3,974 bytes added, 13:53, 12 August 2014
Created page with "= Introduction = Ancestry can infer ancestry using sequence reads in the Principal Component (PC) space. It is suited for targeted/exome sequencing or whole genome sequenci..."
= Introduction =

Ancestry can infer ancestry using sequence reads in the Principal Component (PC) space.
It is suited for targeted/exome sequencing or whole genome sequencing experiments.
Ancestry is implemented in C++ for fast computations.

= Download =

To get a copy of the software, please contact: zhanxw@umich.edu .

For CSG users, the binary executable is located at: /net/fantasia/home/zhanxw/spa/cpp/executable/ancestrySeq

We plan to open source this program shortly.

= Command Line Options =

== Input sequence data(--inSeq) ==

Sequence data (BAM files) need to be preprocessed in .seq format. This procedure is described [http://genome.sph.umich.edu/wiki/LASER#Seq_file here].

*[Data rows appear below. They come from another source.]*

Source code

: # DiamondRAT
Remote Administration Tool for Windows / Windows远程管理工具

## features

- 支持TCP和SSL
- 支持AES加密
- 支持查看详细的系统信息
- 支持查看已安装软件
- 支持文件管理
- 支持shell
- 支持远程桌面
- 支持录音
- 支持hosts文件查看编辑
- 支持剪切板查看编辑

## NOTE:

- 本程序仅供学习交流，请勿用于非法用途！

Seq file is generated from pileup files. It contains sequencing information and organize it in a LASER readable format.
The first two columns represent population id and individual id.
Subsequent columns are total read depths and reference base counts.
For example, column 3 and 4 are 0, 0 in the following example. That means at first marker, the sequence read depth is 0 and thus none of the reads has reference base.
We enforce tab delimiters between markers and space delimiters between each read depths and reference base counts.
On line of seq file looks like below:

NA12878.chrom22 NA12878.chrom22 0 0 0 0 0 0 0 0 0


== Input pileup sites (--inSite) ==

Site file is equivalent to BED file and it is used here to represent marker positions.

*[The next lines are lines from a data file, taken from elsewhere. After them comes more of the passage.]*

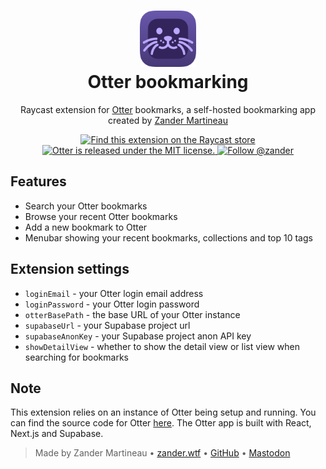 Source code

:<div align="center">
  <h1><img
        src="https://raw.githubusercontent.com/mrmartineau/raycast-extensions/main/otter/assets/command-icon.png"
        width="90"
        height="90"
      /><br/>Otter bookmarking</h1>

Raycast extension for [Otter](https://github.com/mrmartineau/Otter) bookmarks, a self-hosted bookmarking app created by [Zander Martineau](https://zander.wtf)

  <p>
    <a href="https://www.raycast.com/mrmartineau/otter">
      <img src="https://img.shields.io/badge/Raycast-Store-red.svg"
        alt="Find this extension on the Raycast store"
      />
    </a>
    <a
      href="https://github.com/MrMartineau/Otter/blob/master/LICENSE"
    >
      <img
        src="https://img.shields.io/badge/license-MIT-blue.svg"
        alt="Otter is released under the MIT license."
      />
    </a>
    <a href="https://main.elk.zone/toot.cafe/@zander">
      <img src="https://img.shields.io/mastodon/follow/90758?domain=https%3A%2F%2Ftoot.cafe" alt="Follow @zander" />
    </a>
  </p>
</div>

## Features

- Search your Otter bookmarks
- Browse your recent Otter bookmarks
- Add a new bookmark to Otter
- Menubar showing your recent bookmarks, collections and top 10 tags

## Extension settings

- `loginEmail` - your Otter login email address
- `loginPassword` - your Otter login password
- `otterBasePath` - the base URL of your Otter instance
- `supabaseUrl` - your Supabase project url
- `supabaseAnonKey` - your Supabase project anon API key
- `showDetailView` - whether to show the detail view or list view when searching for bookmarks

## Note

This extension relies on an instance of Otter being setup and running. You can find the source code for Otter [here](https://github.com/mrmartineau/Otter). The Otter app is built with React, Next.js and Supabase.

> Made by Zander Martineau • [zander.wtf](https://zander.wtf) • [GitHub](https://github.com/mrmartineau/) • [Mastodon](https://main.elk.zone/toot.cafe/@zander)
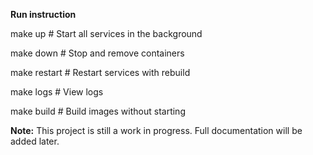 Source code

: **Run instruction** 

make up # Start all services in the background

make down # Stop and remove containers

make restart # Restart services with rebuild

make logs # View logs

make build # Build images without starting

**Note:** This project is still a work in progress. Full documentation will be added later.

The preprocessing procedure is described [http://genome.sph.umich.edu/wiki/LASER#Site_file here].

An example site file looks like below:

CHR POS ID REF ALT
1 752566 rs3094315 G A
1 768448 rs12562034 G A
1 1005806 rs3934834 C T
1 1018704 rs9442372 A G
1 1021415 rs3737728 A G

The site file has header line, and it contains chromosome, position(1-based), id (usually marker name), ref (reference allele) and alt (alternative allele).

== Input parameter (--inModel) ==

This parameter specifies the SNP gradients and offsets. It is the output of program [http://genetics.cs.ucla.edu/spa/ spa]

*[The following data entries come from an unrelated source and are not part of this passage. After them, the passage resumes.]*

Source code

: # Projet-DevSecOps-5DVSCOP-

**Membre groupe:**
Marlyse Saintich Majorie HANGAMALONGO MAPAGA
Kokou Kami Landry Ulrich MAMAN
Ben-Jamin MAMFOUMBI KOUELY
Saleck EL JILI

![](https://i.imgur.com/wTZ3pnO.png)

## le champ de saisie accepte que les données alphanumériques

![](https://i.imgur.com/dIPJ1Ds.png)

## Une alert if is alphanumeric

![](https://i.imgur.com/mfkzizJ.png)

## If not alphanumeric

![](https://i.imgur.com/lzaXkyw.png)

== Output prefix (--out) ==

The parameter specifies the output prefix.
The main results will be stored in ''PREFIX''.loc file.

An example output file looks like below:

PopId IndvId Loc1 Loc2
MPaS3287 MPaS3287 13.5669 176.051
MPaS3287 MPaS3287.ConfInt95 6.43922,20.724 169.103,182.928

Note, when ''--ci'' option is used, the outputted IndvID column will append ".ConfInt95" indicates that the inference results is a 95% confidence interval.


== Inference option (--bootstrap) ==

When this option is specified, the program will infer ancestral locations using a bootstrap procedure.
Essentially, we resample input sequence reads, and recalculate ancestral locations after each shuffle.
The output will include ancestral locations from every resampling.

== Inference option (--ci) ==

When this option is specified, the program will infer ancestral locations based on likelihood calculations.
On a two-dimensional space, this option infer the top, bottom, left and right boundaries of an ellipse region,
and the probability that the true ancestral location fells in this region is 95%.

= Example =

A basic command looks like:

ancestrySeq --inSeq 1108.amd.to.hgdp.seq --inSite HGDP_938.site --inModel spa.model.out --out test

The result file, test.loc, includes inferred location for each sample listed in 1108.amd.to.hgdp.seq.

= Resources =

[http://genome.sph.umich.edu/wiki/LASER LASER] is a related project that starts earlier than ancestry.
Both software can perform ancestral inference.
But ancestral has computational advantages and does not sacrifice accuracies.

= Contact =

Comments on this wiki page or questions related to preparing input files for LASER can be sent to [mailto:zhanxw@umich.edu Xiaowei Zhan].
This project was helped by Chaolong Wang and was directed by Gonçalo Abecasis.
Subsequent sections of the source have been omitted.